Psoriasis patients will soon have another weapon to fight their autoimmune disorder, which affects up to 7.5 million Americans.
On Wednesday, the U.S. Food and Drug Administration (FDA) approved Cosentyx (secukinumab) to treat plaque psoriasis.
Plaque psoriasis, the most common type of psoriasis, results in patches of thick, red skin and silvery scales. The most commonly affected areas of the body are the elbows, knees, scalp, face, and folds in the skin. Psoriasis patches occur when the body’s immune system attacks healthy skin by mistake, causing excess skin cell production.
“Plaque psoriasis can cause significant skin irritation and discomfort for patients, so it is important to have a variety of treatment options available,” Dr. Amy Egan, deputy director of the Office of Drug Evaluation III in the FDA’s Center for Drug Evaluation and Research, said in a press statement.
How Cosentyx Works
In four clinical trials with a total of 2,403 patients taking either Cosentyx or a placebo, more than 80 percent of patients taking Cosentyx saw 75 percent or more of their symptoms disappear. After three months, more than 65 percent of patients taking the drug rated their psoriasis symptoms at a 0 or 1 on a disease assessment scale, meaning that their skin was totally or almost totally clear.
Symptoms began to clear up in as little as three weeks and stayed at bay for up to a year.
“The results seen from these clinical trials are increasing the efficacy bar compared to the data seen with previous psoriasis medications,” Dr. Mark Lebwohl, Sol and Clara Kest Professor of Dermatology and Chair of the Kimberly and Eric J. Waldman, Department of Dermatology at the Icahn School of Medicine at Mount Sinai, told Healthline. “This is the best data we have for any drug for long-term therapy of this chronic disease.”
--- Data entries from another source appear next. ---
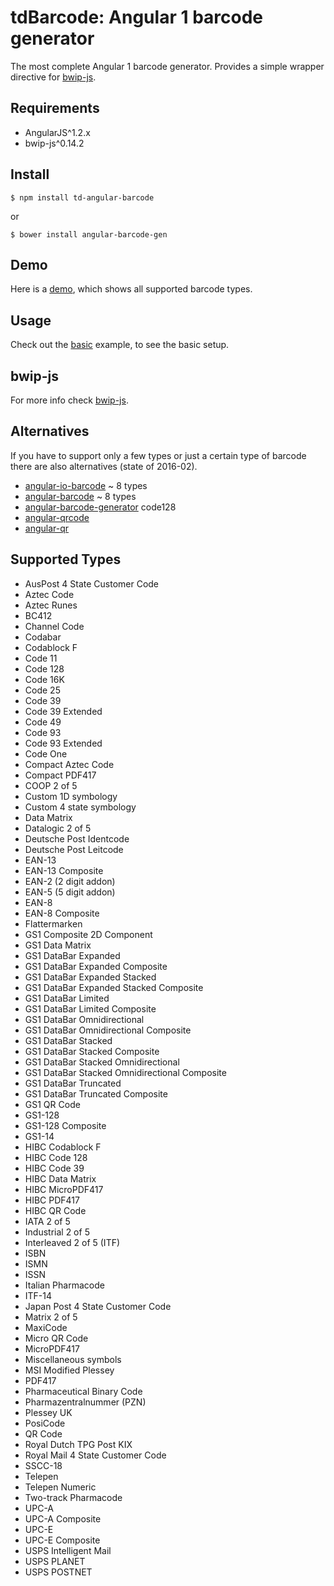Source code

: # tdBarcode: Angular 1 barcode generator

The most complete Angular 1 barcode generator. 
Provides a simple wrapper directive for [bwip-js](https://github.com/metafloor/bwip-js).

## Requirements

* AngularJS^1.2.x
* bwip-js^0.14.2

## Install

    $ npm install td-angular-barcode
    
or 

    $ bower install angular-barcode-gen
        
## Demo

Here is a [demo](todo), which shows all supported barcode types.

## Usage

Check out the [basic](todo) example, to see the basic setup.

## bwip-js

For more info check [bwip-js](https://github.com/metafloor/bwip-js).
    
## Alternatives

If you have to support only a few types or just a certain type of barcode there are also alternatives (state of 2016-02).

* [angular-io-barcode](https://github.com/loicmahieu/angular-io-barcode) ~ 8 types
* [angular-barcode](https://github.com/justechn/angular-barcode) ~ 8 types
* [angular-barcode-generator](https://github.com/zhuk-aa/angular-barcode-generator) code128
* [angular-qrcode](https://github.com/monospaced/angular-qrcode)
* [angular-qr](https://github.com/janantala/angular-qr)
    
## Supported Types

* AusPost 4 State Customer Code
* Aztec Code 
* Aztec Runes 
* BC412 
* Channel Code 
* Codabar 
* Codablock F 
* Code 11 
* Code 128 
* Code 16K 
* Code 25 
* Code 39 
* Code 39 Extended 
* Code 49 
* Code 93 
* Code 93 Extended 
* Code One 
* Compact Aztec Code 
* Compact PDF417 
* COOP 2 of 5 
* Custom 1D symbology 
* Custom 4 state symbology 
* Data Matrix 
* Datalogic 2 of 5 
* Deutsche Post Identcode 
* Deutsche Post Leitcode 
* EAN-13 
* EAN-13 Composite 
* EAN-2 (2 digit addon) 
* EAN-5 (5 digit addon) 
* EAN-8 
* EAN-8 Composite 
* Flattermarken 
* GS1 Composite 2D Component 
* GS1 Data Matrix 
* GS1 DataBar Expanded 
* GS1 DataBar Expanded Composite 
* GS1 DataBar Expanded Stacked 
* GS1 DataBar Expanded Stacked Composite
* GS1 DataBar Limited 
* GS1 DataBar Limited Composite 
* GS1 DataBar Omnidirectional 
* GS1 DataBar Omnidirectional Composite 
* GS1 DataBar Stacked 
* GS1 DataBar Stacked Composite 
* GS1 DataBar Stacked Omnidirectional 
* GS1 DataBar Stacked Omnidirectional Composite
* GS1 DataBar Truncated 
* GS1 DataBar Truncated Composite
* GS1 QR Code 
* GS1-128 
* GS1-128 Composite 
* GS1-14 
* HIBC Codablock F 
* HIBC Code 128 
* HIBC Code 39 
* HIBC Data Matrix 
* HIBC MicroPDF417 
* HIBC PDF417 
* HIBC QR Code 
* IATA 2 of 5 
* Industrial 2 of 5 
* Interleaved 2 of 5 (ITF) 
* ISBN 
* ISMN 
* ISSN 
* Italian Pharmacode 
* ITF-14 
* Japan Post 4 State Customer Code 
* Matrix 2 of 5 
* MaxiCode 
* Micro QR Code 
* MicroPDF417
* Miscellaneous symbols 
* MSI Modified Plessey 
* PDF417 
* Pharmaceutical Binary Code 
* Pharmazentralnummer (PZN) 
* Plessey UK 
* PosiCode 
* QR Code 
* Royal Dutch TPG Post KIX 
* Royal Mail 4 State Customer Code 
* SSCC-18 
* Telepen 
* Telepen Numeric 
* Two-track Pharmacode 
* UPC-A 
* UPC-A Composite
* UPC-E 
* UPC-E Composite 
* USPS Intelligent Mail 
* USPS PLANET 
* USPS POSTNET
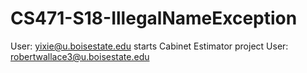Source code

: # CS471-S18-IllegalNameException
User: yixie@u.boisestate.edu starts Cabinet Estimator project
User: robertwallace3@u.boisestate.edu
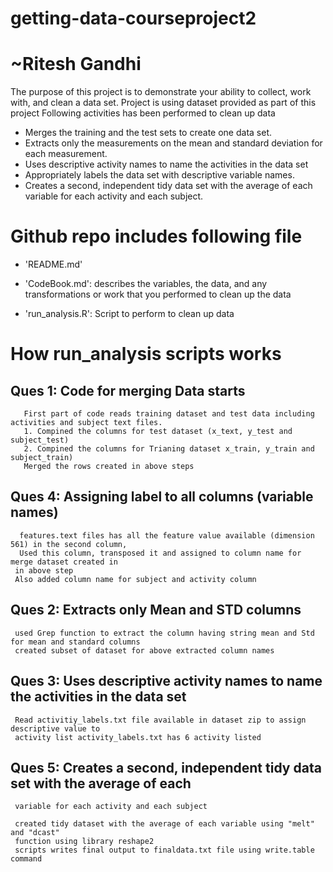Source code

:getting-data-courseproject2
===========================

~Ritesh Gandhi
==================================================================

The purpose of this project is to demonstrate your ability to collect, work with, and clean a data set. Project is using dataset provided 
as part of this project 
Following activities has been performed to clean up data
- Merges the training and the test sets to create one data set.
- Extracts only the measurements on the mean and standard deviation for each measurement. 
- Uses descriptive activity names to name the activities in the data set
- Appropriately labels the data set with descriptive variable names. 
- Creates a second, independent tidy data set with the average of each variable for each activity and each subject. 



Github repo includes following file
=========================================

- 'README.md'

- 'CodeBook.md': describes the variables, the data, and any transformations or work that you performed to clean up the data

- 'run_analysis.R': Script to perform to clean up data 


How run_analysis scripts works
=========================================
  
  
  ## Ques 1: Code for merging Data starts
  
	   First part of code reads training dataset and test data including activities and subject text files. 
	   1. Compined the columns for test dataset (x_text, y_test and subject_test)
	   2. Compined the columns for Trianing dataset x_train, y_train and subject_train)
	   Merged the rows created in above steps

  
  ## Ques 4: Assigning label to all columns (variable names)
  
      features.text files has all the feature value available (dimension 561) in the second column, 
      Used this column, transposed it and assigned to column name for merge dataset created in 
     in above step
     Also added column name for subject and activity column 


  ## Ques 2: Extracts only Mean and STD columns

     used Grep function to extract the column having string mean and Std for mean and standard columns
     created subset of dataset for above extracted column names


  ## Ques 3: Uses descriptive activity names to name the activities in the data set  
  
     Read activitiy_labels.txt file available in dataset zip to assign descriptive value to 
     activity list activity_labels.txt has 6 activity listed
  

  ## Ques 5: Creates a second, independent tidy data set with the average of each 
     variable for each activity and each subject
  
     created tidy dataset with the average of each variable using "melt" and "dcast"
     function using library reshape2
     scripts writes final output to finaldata.txt file using write.table command

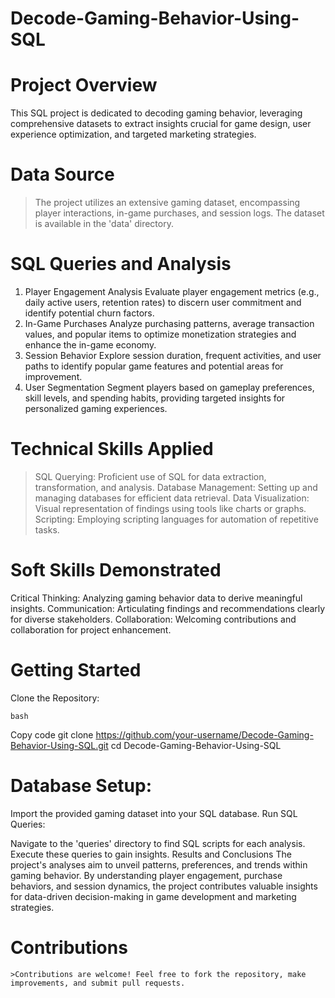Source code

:# Decode-Gaming-Behavior-Using-SQL

 # Project Overview
   This SQL project is dedicated to decoding gaming behavior, leveraging comprehensive datasets to extract insights crucial for game design, user experience optimization, 
   and targeted marketing strategies.

 # Data Source
   >The project utilizes an extensive gaming dataset, encompassing player interactions, in-game purchases, and session logs. The dataset is available in the 'data' directory.

 # SQL Queries and Analysis
   1. Player Engagement Analysis
      Evaluate player engagement metrics (e.g., daily active users, retention rates) to discern user commitment and identify potential churn factors.
   2. In-Game Purchases
      Analyze purchasing patterns, average transaction values, and popular items to optimize monetization strategies and enhance the in-game economy.
   3. Session Behavior
      Explore session duration, frequent activities, and user paths to identify popular game features and potential areas for improvement.
   4. User Segmentation
      Segment players based on gameplay preferences, skill levels, and spending habits, providing targeted insights for personalized gaming experiences.

# Technical Skills Applied
  >SQL Querying: Proficient use of SQL for data extraction, transformation, and analysis.
   Database Management: Setting up and managing databases for efficient data retrieval.
   Data Visualization: Visual representation of findings using tools like charts or graphs.
   Scripting: Employing scripting languages for automation of repetitive tasks.

# Soft Skills Demonstrated
   Critical Thinking: Analyzing gaming behavior data to derive meaningful insights.
  Communication: Articulating findings and recommendations clearly for diverse stakeholders.
   Collaboration: Welcoming contributions and collaboration for project enhancement.

  # Getting Started
   Clone the Repository:

    bash
  Copy code
   git clone https://github.com/your-username/Decode-Gaming-Behavior-Using-SQL.git
   cd Decode-Gaming-Behavior-Using-SQL
  # Database Setup:

   Import the provided gaming dataset into your SQL database.
   Run SQL Queries:

   Navigate to the 'queries' directory to find SQL scripts for each analysis. Execute these queries to gain insights.
   Results and Conclusions
   The project's analyses aim to unveil patterns, preferences, and trends within gaming behavior. By understanding player engagement, purchase behaviors, and session 
   dynamics, the project contributes valuable insights for data-driven decision-making in game development and marketing strategies.

  # Contributions
    >Contributions are welcome! Feel free to fork the repository, make improvements, and submit pull requests.
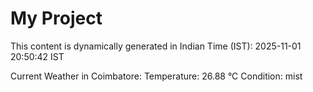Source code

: # My Project

This content is dynamically generated in Indian Time (IST): 2025-11-01 20:50:42 IST


Current Weather in Coimbatore:
Temperature: 26.88 °C
Condition: mist
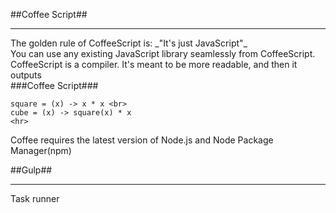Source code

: ##Coffee Script##
<hr>
The golden rule of CoffeeScript is: _"It's just JavaScript"_
<br>
You can use any existing JavaScript library seamlessly from CoffeeScript.
<br>
CoffeeScript is a compiler. It's meant to be more readable, and then it outputs 
<br>
###Coffee Script###
<div class="mathcontainer">

	square = (x) -> x * x <br>
	cube = (x) -> square(x) * x
	<hr>
</div>




Coffee requires the latest version of Node.js and Node Package Manager(npm)


##Gulp##
<hr>
Task runner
Cosentyx works by targeting the protein interleukin (IL)-17A and stopping it from triggering an inflammatory response from the immune system. The IL-17A pathway is a relatively new discovery, and Cosentyx is the only approved drug that targets it.
Researchers at Mount Sinai first developed the drug, and they received the FDA’s approval with “tremendous excitement.”
One of the researchers, Dr. Andrew F. Alexis, Chair of the Dermatology Department at Mount Sinai St. Luke's and Mount Sinai Roosevelt, called the approval a “significant advancement in the treatment of psoriasis.”
“Targeting IL-17A with secukinumab represents a new breakthrough in reducing the inflammatory response associated with psoriasis,” he told Healthline. “This will broaden the treatment options for the millions who suffer from moderate to severe plaque psoriasis.”
The New Drug on the Block
Marketed by Novartis, the drug will compete against other systemic therapies, such as AbbVie’s Humira (adalimumab) and Amgen’s Enbrel (etanercept). Researchers say the drug will be available to patients in as little as a few weeks.
Cosentyx is delivered by injection under the skin. Treatments are given on a weekly basis for five weeks and then once every four weeks thereafter.
The drug is meant for patients who are healthy enough to have systemic therapy or phototherapy.
Unlike earlier treatments, Cosentyx produces fewer side effects, the most common of which are allergic reactions, diarrhea, and upper respiratory infections.
The FDA warns that doctors should be cautious about prescribing Cosentyx to people with recurring infections and to patients with Crohn’s disease.